# Study material
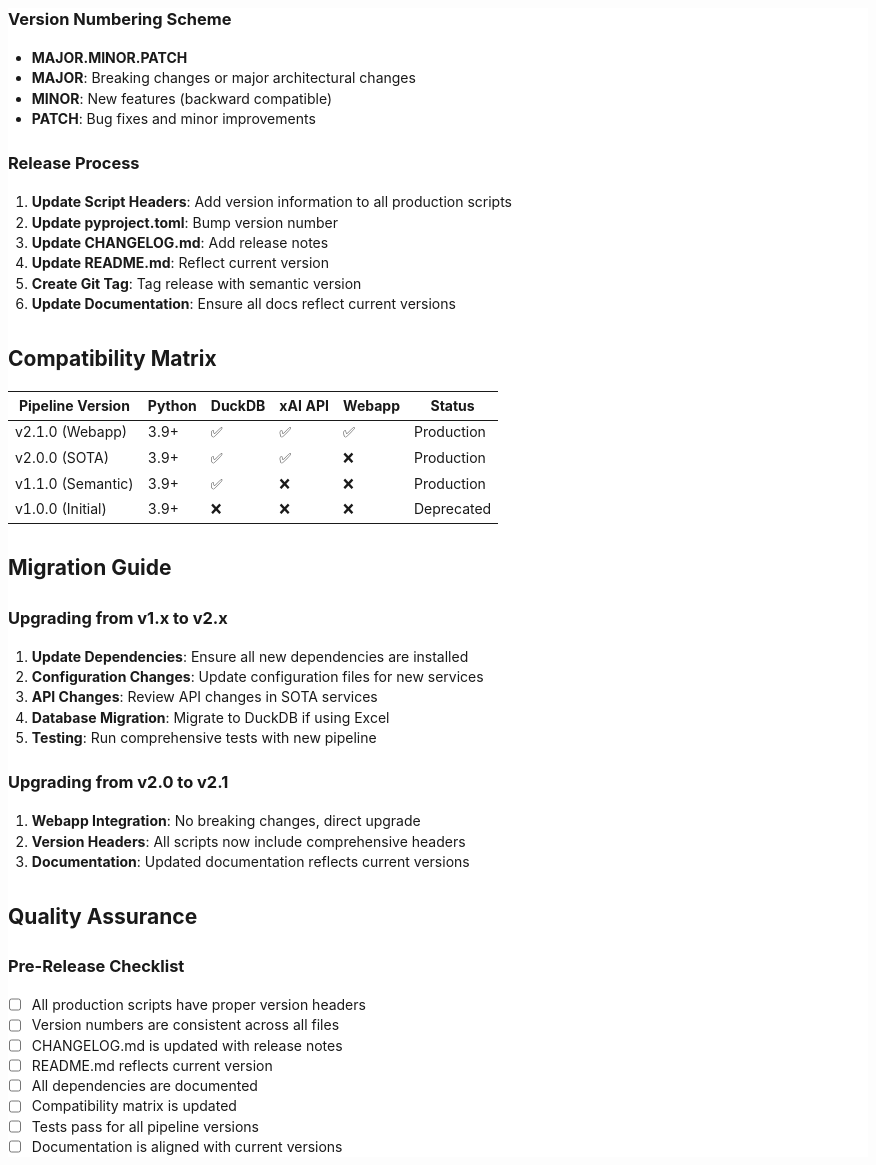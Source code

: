 ### Version Numbering Scheme
- **MAJOR.MINOR.PATCH**
- **MAJOR**: Breaking changes or major architectural changes
- **MINOR**: New features (backward compatible)
- **PATCH**: Bug fixes and minor improvements

### Release Process
1. **Update Script Headers**: Add version information to all production scripts
2. **Update pyproject.toml**: Bump version number
3. **Update CHANGELOG.md**: Add release notes
4. **Update README.md**: Reflect current version
5. **Create Git Tag**: Tag release with semantic version
6. **Update Documentation**: Ensure all docs reflect current versions

## Compatibility Matrix

| Pipeline Version | Python | DuckDB | xAI API | Webapp | Status |
|------------------|--------|--------|---------|--------|--------|
| v2.1.0 (Webapp)  | 3.9+   | ✅     | ✅      | ✅     | Production |
| v2.0.0 (SOTA)    | 3.9+   | ✅     | ✅      | ❌     | Production |
| v1.1.0 (Semantic)| 3.9+   | ✅     | ❌      | ❌     | Production |
| v1.0.0 (Initial) | 3.9+   | ❌     | ❌      | ❌     | Deprecated |

## Migration Guide

### Upgrading from v1.x to v2.x
1. **Update Dependencies**: Ensure all new dependencies are installed
2. **Configuration Changes**: Update configuration files for new services
3. **API Changes**: Review API changes in SOTA services
4. **Database Migration**: Migrate to DuckDB if using Excel
5. **Testing**: Run comprehensive tests with new pipeline

### Upgrading from v2.0 to v2.1
1. **Webapp Integration**: No breaking changes, direct upgrade
2. **Version Headers**: All scripts now include comprehensive headers
3. **Documentation**: Updated documentation reflects current versions

## Quality Assurance

### Pre-Release Checklist
- [ ] All production scripts have proper version headers
- [ ] Version numbers are consistent across all files
- [ ] CHANGELOG.md is updated with release notes
- [ ] README.md reflects current version
- [ ] All dependencies are documented
- [ ] Compatibility matrix is updated
- [ ] Tests pass for all pipeline versions
- [ ] Documentation is aligned with current versions
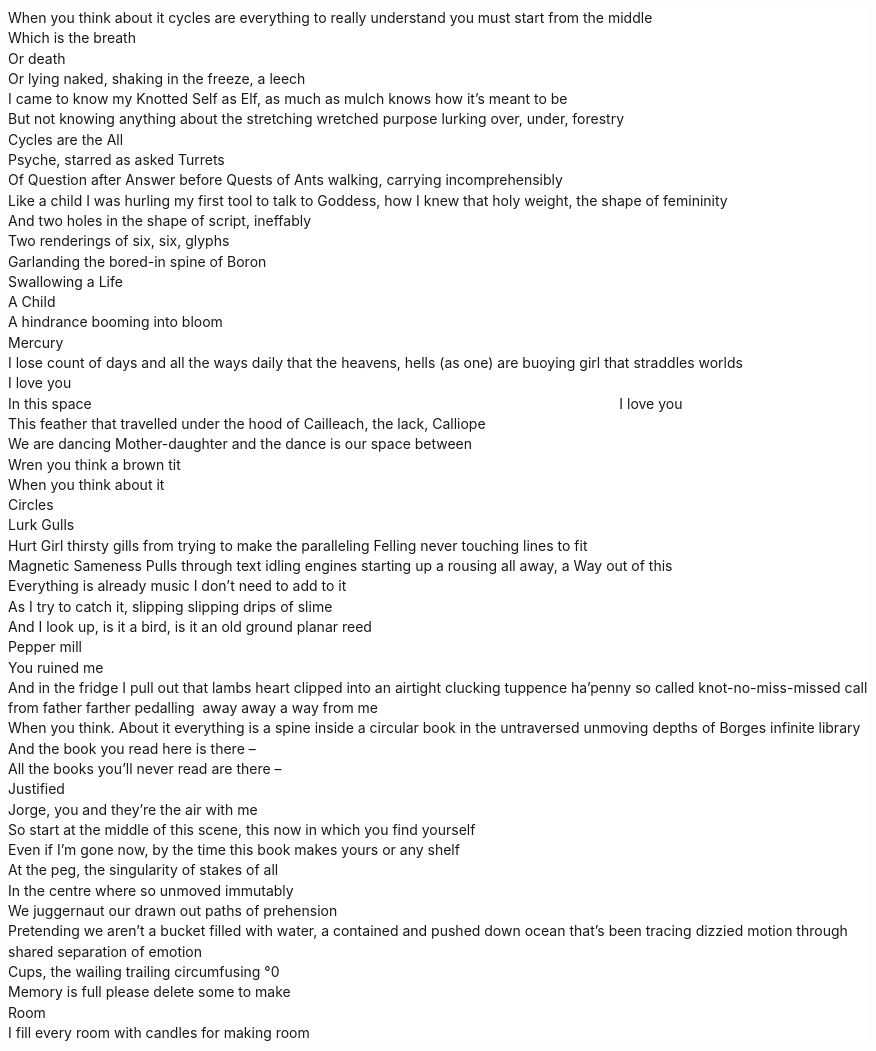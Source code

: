 <div class="depth-29">When you think about it cycles are everything to really understand you must start from the middle</div>
<div class="depth-29">Which is the breath</div>
<div class="depth-29">Or death</div>
<div class="depth-29">Or lying naked, shaking in the freeze, a leech</div>
<div class="depth-29">I came to know my Knotted Self as Elf, as much as mulch knows how it’s meant to be</div>
<div class="depth-29">But not knowing anything about the stretching wretched purpose lurking over, under, forestry</div>
<div class="depth-29">Cycles are the All</div>
<div class="depth-29">Psyche, starred as asked Turrets</div>
<div class="depth-29">Of Question after Answer before Quests of Ants walking, carrying incomprehensibly</div>
<div class="depth-29">Like a child I was hurling my first tool to talk to Goddess, how I knew that holy weight, the shape of femininity</div>
<div class="depth-29">And two holes in the shape of script, ineffably</div>
<div class="depth-29">Two renderings of six, six, glyphs</div>
<div class="depth-29">Garlanding the bored-in spine of Boron</div>
<div class="depth-29">Swallowing a Life</div>
<div class="depth-29">A Child</div>
<div class="depth-29">A hindrance booming into bloom</div>
<div class="depth-29">Mercury</div>
<div class="depth-29">I lose count of days and all the ways daily that the heavens, hells (as one) are buoying girl that straddles worlds</div>
<div class="depth-29">I love you</div>
<div class="depth-29">In this space                                                                                                                                      I love you</div>
<div class="depth-29">This feather that travelled under the hood of Cailleach, the lack, Calliope</div>
<div class="depth-29">We are dancing Mother-daughter and the dance is our space between</div>
<div class="depth-29">Wren you think a brown tit</div>
<div class="depth-29">When you think about it</div>
<div class="depth-29">Circles</div>
<div class="depth-29">Lurk Gulls</div>
<div class="depth-29">Hurt Girl thirsty gills from trying to make the paralleling Felling never touching lines to fit</div>
<div class="depth-29">Magnetic Sameness Pulls through text idling engines starting up a rousing all away, a Way out of this</div>
<div class="depth-29">Everything is already music I don’t need to add to it</div>
<div class="depth-29">As I try to catch it, slipping slipping drips of slime</div>
<div class="depth-29">And I look up, is it a bird, is it an old ground planar reed</div>
<div class="depth-29">Pepper mill</div>
<div class="depth-29">You ruined me</div>
<div class="depth-29">And in the fridge I pull out that lambs heart clipped into an airtight clucking tuppence ha’penny so called knot-no-miss-missed call from father farther pedalling  away away a way from me</div>
<div class="depth-29">When you think. About it everything is a spine inside a circular book in the untraversed unmoving depths of Borges infinite library</div>
<div class="depth-29">And the book you read here is there –</div>
<div class="depth-29">All the books you’ll never read are there –</div>
<div class="depth-29">Justified</div>
<div class="depth-29">Jorge, you and they’re the air with me</div>
<div class="depth-29">So start at the middle of this scene, this now in which you find yourself</div>
<div class="depth-29">Even if I’m gone now, by the time this book makes yours or any shelf</div>
<div class="depth-29">At the peg, the singularity of stakes of all</div>
<div class="depth-29">In the centre where so unmoved immutably</div>
<div class="depth-29">We juggernaut our drawn out paths of prehension</div>
<div class="depth-29">Pretending we aren’t a bucket filled with water, a contained and pushed down ocean that’s been tracing dizzied motion through shared separation of emotion</div>
<div class="depth-29">Cups, the wailing trailing circumfusing °0</div>
<div class="depth-29">Memory is full please delete some to make</div>
<div class="depth-29">Room</div>
<div class="depth-29">I fill every room with candles for making room</div>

# What is expected
After locating the line with "3. **API Changes**: Review" above, return that line and every later line through the one with "## Quality Assurance", word for word and with nothing else.

# Solution for this task
3. **API Changes**: Review API changes in SOTA services
4. **Database Migration**: Migrate to DuckDB if using Excel
5. **Testing**: Run comprehensive tests with new pipeline

### Upgrading from v2.0 to v2.1
1. **Webapp Integration**: No breaking changes, direct upgrade
2. **Version Headers**: All scripts now include comprehensive headers
3. **Documentation**: Updated documentation reflects current versions

## Quality Assurance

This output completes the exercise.